It seems like difficult situations stir things up in a way that we are forced to see elements of our life in a new light.

It’s easy to think I’ve made a lot of progress in my abusive healing journey and it’s a major shock when unexpected triggers happen.

I don’t pretend to be rational when that happens. I know I am a pro at knee jerk reactions.

It’s hard to know for sure what is reflex and what is me standing up for myself.

The trouble is it’s likely some of both.

The beauty of living alone in isolation is the absence of triggers. Social situations are a minefield especially when the interaction is between badly wounded souls. We understand better than most but we also trigger each other.

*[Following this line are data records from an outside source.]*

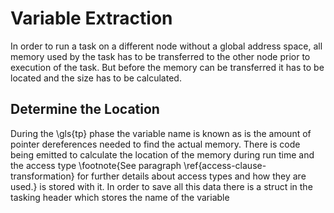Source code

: # Variable Extraction
In order to run a task on a different node without a global address space, all memory used by the task has to be 
transferred to the other node prior to execution of the task.
But before the memory can be transferred it has to be located and the size has to be calculated.

## Determine the Location
During the \gls{tp} phase the variable name is known as is the amount of pointer dereferences needed to find the actual
memory.
There is code being emitted to calculate the location of the memory during run time and the access type
\footnote{See paragraph \ref{access-clause-transformation} for further details about access types and how they are used.}
is stored with it.
In order to save all this data there is a struct in the tasking header which stores the name of the variable
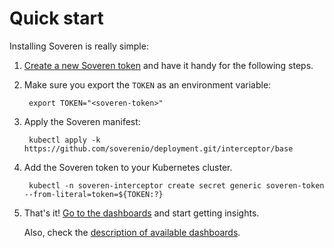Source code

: # Quick start

Installing Soveren is really simple:


1. [Create a new Soveren token](../../administration/managing-gateways#create-a-gateway) and have it handy for the following steps.
 
2. Make sure you export the `TOKEN` as an environment variable:

        export TOKEN="<soveren-token>"

3. Apply the Soveren manifest:     

        kubectl apply -k https://github.com/soverenio/deployment.git/interceptor/base

4. Add the Soveren token to your Kubernetes cluster.

        kubectl -n soveren-interceptor create secret generic soveren-token --from-literal=token=${TOKEN:?}

5. That's it! [Go to the dashboards](https://app.soveren.io/pii-types) and start getting insights.

    Also, check the [description of available dashboards](../../dashboards/overview).
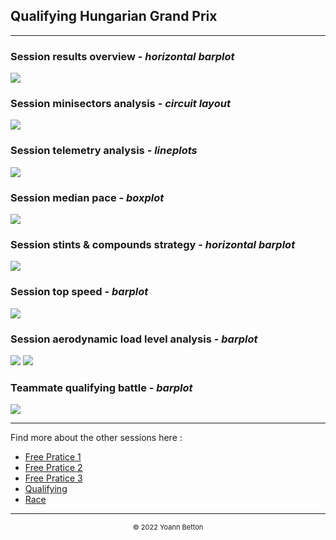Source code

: ## Qualifying Hungarian Grand Prix

---

### Session results overview - *horizontal barplot*

<img src="/output/2022-07-31_Hungarian_Grand_Prix/qualifying_results_overview_white.png?raw=true"/>

### Session minisectors analysis - *circuit layout*

<img src="/output/2022-07-31_Hungarian_Grand_Prix/qualifying_minisectors_analysis_white.png?raw=true"/>

### Session telemetry analysis - *lineplots*

<img src="/output/2022-07-31_Hungarian_Grand_Prix/qualifying_telemetry_analysis_white.png?raw=true"/>

### Session median pace - *boxplot*

<img src="/output/2022-07-31_Hungarian_Grand_Prix/qualifying_median_pace_white.png?raw=true"/>

### Session stints & compounds strategy - *horizontal barplot*

<img src="/output/2022-07-31_Hungarian_Grand_Prix/qualifying_stints_compounds_stategy_white.png?raw=true"/>

### Session top speed - *barplot*

<img src="/output/2022-07-31_Hungarian_Grand_Prix/topspeed_qualifying_white.png?raw=true"/>

### Session aerodynamic load level analysis - *barplot*

<img src="/output/2022-07-31_Hungarian_Grand_Prix/qualifying_maximum_throttle_white.png?raw=true"/>

<img src="/output/2022-07-31_Hungarian_Grand_Prix/qualifying_speed_ratio_white.png?raw=true"/>

### Teammate qualifying battle - *barplot*

<img src="/output/2022-07-31_Hungarian_Grand_Prix/teammates_qualifying_battle_white.png?raw=true"/>

--- 

Find more about the other sessions here :
  - [Free Pratice 1](/page/FP1/2022-07-31_Hungarian_Grand_Prix)  
  - [Free Pratice 2](/page/FP2/2022-07-31_Hungarian_Grand_Prix) 
  - [Free Pratice 3](/page/FP3/2022-07-31_Hungarian_Grand_Prix)
  - [Qualifying](/page/Qualifying/2022-07-31_Hungarian_Grand_Prix) 
  - [Race](/page/Race/2022-07-31_Hungarian_Grand_Prix)

---

<div style="text-align: center">
  <p style="font-size:11px">&copy; 2022 Yoann Betton</p>
</div>

<!-- ---

<p style="font-size:11px">Page generated from <a href="https://github.com/yoannbtn/yoannbtn.github.io">github.com/yoannbtn</a>.</p> -->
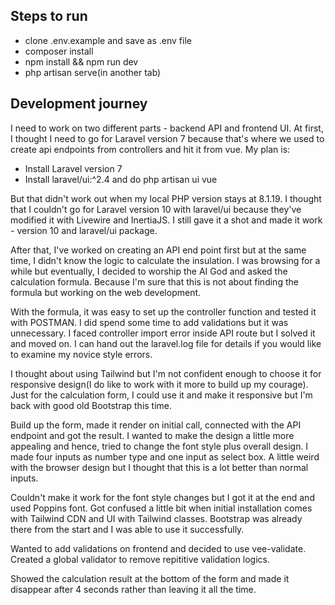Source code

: ## Steps to run

-   clone .env.example and save as .env file
-   composer install
-   npm install && npm run dev
-   php artisan serve(in another tab)

## Development journey

I need to work on two different parts - backend API and frontend UI. At first, I thought I need to go for Laravel version 7 because that's where we used to create api endpoints from controllers and hit it from vue. My plan is:

-   Install Laravel version 7
-   Install laravel/ui:^2.4 and do php artisan ui vue

But that didn't work out when my local PHP version stays at 8.1.19. I thought that I couldn't go for Laravel version 10 with laravel/ui because they've modified it with Livewire and InertiaJS. I still gave it a shot and made it work - version 10 and laravel/ui package.

After that, I've worked on creating an API end point first but at the same time, I didn't know the logic to calculate the insulation. I was browsing for a while but eventually, I decided to worship the AI God and asked the calculation formula. Because I'm sure that this is not about finding the formula but working on the web development.

With the formula, it was easy to set up the controller function and tested it with POSTMAN. I did spend some time to add validations but it was unnecessary. I faced controller import error inside API route but I solved it and moved on. I can hand out the laravel.log file for details if you would like to examine my novice style errors.

I thought about using Tailwind but I'm not confident enough to choose it for responsive design(I do like to work with it more to build up my courage). Just for the calculation form, I could use it and make it responsive but I'm back with good old Bootstrap this time.

Build up the form, made it render on initial call, connected with the API endpoint and got the result. I wanted to make the design a little more appealing and hence, tried to change the font style plus overall design. I made four inputs as number type and one input as select box. A little weird with the browser design but I thought that this is a lot better than normal inputs.

Couldn't make it work for the font style changes but I got it at the end and used Poppins font. Got confused a little bit when initial installation comes with Tailwind CDN and UI with Tailwind classes. Bootstrap was already there from the start and I was able to use it successfully.

Wanted to add validations on frontend and decided to use vee-validate. Created a global validator to remove repititive validation logics.

Showed the calculation result at the bottom of the form and made it disappear after 4 seconds rather than leaving it all the time.
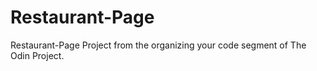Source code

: # Restaurant-Page
Restaurant-Page Project from the organizing your code segment of The Odin Project.
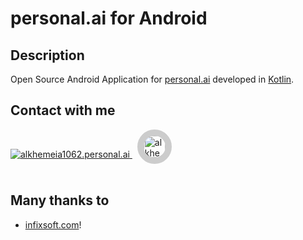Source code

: # personal.ai for Android


## Description
Open Source Android Application for [personal.ai](https://personal.ai) developed in [Kotlin](https://developer.android.com/kotlin).

## Contact with me
<a href="https://alkhemeia1062.personal.ai/" rel="nofollow">
  <img alt="alkhemeia1062.personal.ai" src="https://alkhemeia1062.personal.ai/img/personal-logo-white.53a5f953.svg" > <img width="35" height="35" alt="alkhemeia1062" style="border: 10px solid #ccc; margin-left: 8px; border-radius: 50%;" src="https://lis-profile-images-prod.s3-us-west-2.amazonaws.com/ZZAO0W67THGIINQEE9956C60GQ2VCK.jpg" >
</a>
<br><br>

## Many thanks to
* <a href="https://infixsoft.com" target="_blank">infixsoft.com</a>!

The desire to walk away is very real.

I’m sure you can guess my choice.

Now I’m thinking through the event trying to see how I can learn from it and do better in the future.

I would say other than that it’s been a good day but I can’t. It hasn’t been the worst day of my life but…

I’m gonna go finish my book. Drown my sorrows.

It’s the weekend, that’s encouraging.

Notes on Love Like You’ve Never Been Hurt Nov 18, 2021

This experience, reading through this book, has been beneficial.

Right off the hop, we have the first quote and there’s no disputing the truth of it.

Page 71: Forgiveness holds the key to freedom, to healing, to wholeness.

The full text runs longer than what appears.